[[ Data listing open ]]

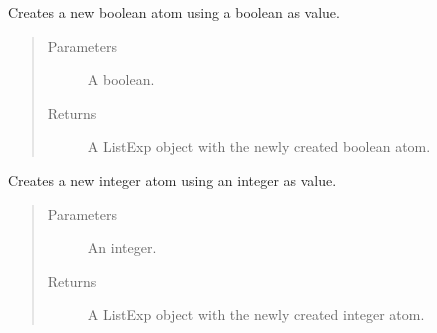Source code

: \documentclass[letterpaper,10pt,english]{sphinxmanual}
\begin{document}

\begin{fulllineitems}
\label{\detokenize{index:secondodb.api.support.secondolistexpr.create_bool_atom}}
Creates a new boolean atom using a boolean as value.
\begin{quote}\begin{description}
\item[{Parameters}] \leavevmode
{} \textendash{} A boolean.

\item[{Returns}] \leavevmode
A ListExp object with the newly created boolean atom.

\end{description}\end{quote}

\end{fulllineitems}


\begin{fulllineitems}
\label{\detokenize{index:secondodb.api.support.secondolistexpr.create_integer_atom}}
Creates a new integer atom using an integer as value.
\begin{quote}\begin{description}
\item[{Parameters}] \leavevmode
{} \textendash{} An integer.

\item[{Returns}] \leavevmode
A ListExp object with the newly created integer atom.

\end{description}\end{quote}

\end{fulllineitems}

\end{document}
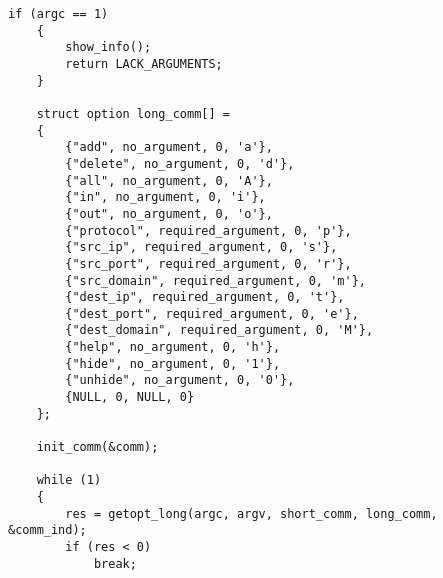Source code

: \begin{lstlisting}[caption = {fw.c}]
	if (argc == 1)
	{
		show_info();
		return LACK_ARGUMENTS;
	}
	
	struct option long_comm[] = 
	{
		{"add", no_argument, 0, 'a'},
		{"delete", no_argument, 0, 'd'},
		{"all", no_argument, 0, 'A'},
		{"in", no_argument, 0, 'i'},
		{"out", no_argument, 0, 'o'},
		{"protocol", required_argument, 0, 'p'},
		{"src_ip", required_argument, 0, 's'},
		{"src_port", required_argument, 0, 'r'},
		{"src_domain", required_argument, 0, 'm'},
		{"dest_ip", required_argument, 0, 't'},
		{"dest_port", required_argument, 0, 'e'},
		{"dest_domain", required_argument, 0, 'M'},
		{"help", no_argument, 0, 'h'},
		{"hide", no_argument, 0, '1'},
		{"unhide", no_argument, 0, '0'},
		{NULL, 0, NULL, 0}
	};
	
	init_comm(&comm);
	
	while (1)
	{
		res = getopt_long(argc, argv, short_comm, long_comm, &comm_ind);
		if (res < 0)
			break;
		

\end{lstlisting}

[[ Data listing closed ]]

(Brief) Please copy each line of the records above that holds the word "value".

(Output)
Creates a new boolean atom using a boolean as value.
Creates a new integer atom using an integer as value.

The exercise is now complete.